Le indagini per omicidio

Nel frattempo, la Procura di Vicenza ha formalmente aperto un fascicolo per omicidio, come confermato dall’avvocato Cesare Dal Maso, legale della famiglia. La svolta è arrivata dopo l’autopsia eseguita mercoledì 10 dicembre all’ospedale di Vicenza, che avrebbe evidenziato non solo la profonda ferita nella parte sinistra del cranio, ma anche una lesione sul collo. Per il legale sarebbe da escludere una caduta accidentale: «Presumo si sia trattato di una aggressione – aveva dichiarato l’avvocato -. Questa mia tesi sarebbe suffragata da informazioni che parlerebbero di un soggetto terzo, veneto, che quella notte avrebbe litigato con Diana». La 49enne originaria di Vo’ (Padova) era stata trovata all’alba di giovedì 4 dicembre, poco dopo le 5.30, riversa in un lago di sangue nel cortile del condominio di via Zara 16 a Torri di Quartesolo. All’arrivo dei soccorritori era in arresto cardiaco; grazie al defibrillatore il battito era stato ripristinato e la paziente trasportata d’urgenza al San Bortolo di Vicenza. Diana è spirata sabato 6 dicembre dopo oltre due giorni di agonia in terapia intensiva: il trauma cranico riportato era troppo grave per lasciare margini di speranza.
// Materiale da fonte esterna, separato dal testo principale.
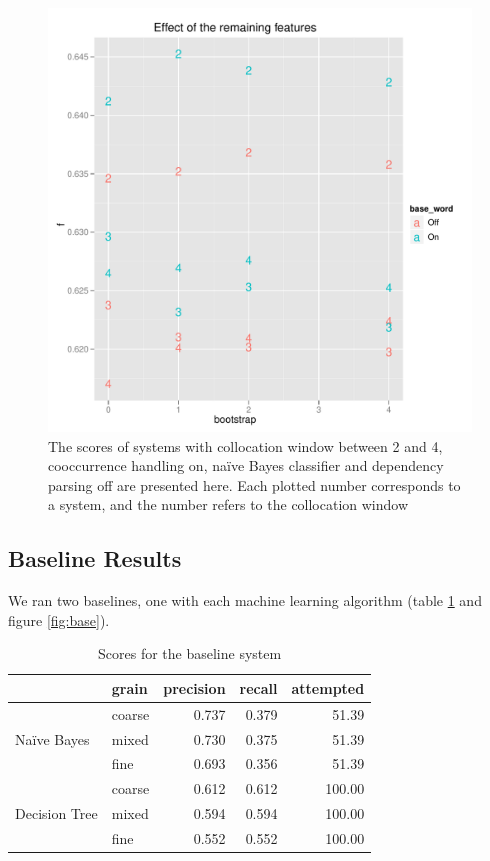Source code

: \documentclass{article}
\newcommand{\naive}{na\"ive}
\newcommand{\Naive}{Na\"ive}
\begin{document}
\begin{figure}
\includegraphics[width=\textwidth]{pg_0004}
\caption{\label{fig4}The scores of systems with collocation window between 2 and 4, cooccurrence handling on, \naive{} Bayes classifier and dependency parsing off are presented here. Each plotted number corresponds to a system, and the number refers to the collocation window}
\end{figure}

\subsection{Baseline Results}

We ran two baselines, one with each machine learning algorithm (table \ref{tab:base} and figure \ref{fig:base}).

\begin{table}
\begin{tabular}{l l | r r r}
& grain& precision& recall& attempted\\
\hline
\multirow{3}{*}{\Naive{} Bayes} &
coarse  &  0.737 & 0.379 &   51.39\\
&mixed  &  0.730 & 0.375 &   51.39\\
& fine  &  0.693 & 0.356 &   51.39\\
\multirow{3}{*}{Decision Tree} &
coarse  &  0.612 & 0.612 &  100.00\\
&mixed  &  0.594 & 0.594 &  100.00\\
& fine  &  0.552 & 0.552 &  100.00\\
\end{tabular}
\caption{\label{tab:base}Scores for the baseline system}
\end{table}
\end{document}
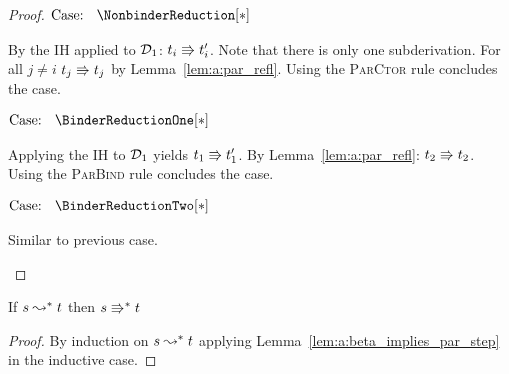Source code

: \begin{proof}
    $\text{Case: }\begin{array}{c} \NonbinderReduction[*] \end{array}$
    \begin{proofcase}
        By the IH applied to $\mathcal{D}_{1}$: $t_i \Rrightarrow t_i^\prime$.
        Note that there is only one subderivation.
        For all $j \neq i$ $t_j \Rrightarrow t_j$ by Lemma~\ref{lem:a:par_refl}.
        Using the \textsc{ParCtor} rule concludes the case.
    \end{proofcase}

    $\text{Case: }\begin{array}{c} \BinderReductionOne[*] \end{array}$
    \begin{proofcase}
        Applying the IH to $\mathcal{D}_{1}$ yields $t_1 \Rrightarrow t_1^\prime$.
        By Lemma~\ref{lem:a:par_refl}: $t_2 \Rrightarrow t_2$.
        Using the \textsc{ParBind} rule concludes the case.
    \end{proofcase}

    $\text{Case: }\begin{array}{c} \BinderReductionTwo[*] \end{array}$
    \begin{proofcase}
        Similar to previous case.
    \end{proofcase}
\end{proof}

\begin{lemma}
    If $s \leadsto^* t$ then $s \Rrightarrow^* t$
    \label{lem:a:beta_implies_par}
\end{lemma}
\begin{proof}
    By induction on $s \leadsto^* t$ applying Lemma~\ref{lem:a:beta_implies_par_step} in the inductive case.
\end{proof}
L’indagine, coordinata dal sostituto procuratore Camilla Menegoni, si sta concentrando sull’analisi degli impianti di videosorveglianza di via Zara. La Squadra mobile, diretta dal vicequestore Lorenzo Ortensi, ha effettuato più sopralluoghi nell’appartamento sotto sequestro e sta effettuando accertamenti ad ampio spettro. Le due comunità di riferimento di Diana uniranno il loro dolore giovedì con due fiaccolate: la prima alle 18.30 nel piazzale del municipio di Torri di Quartesolo, la seconda alle 19 da piazza Liberazione a Vo’.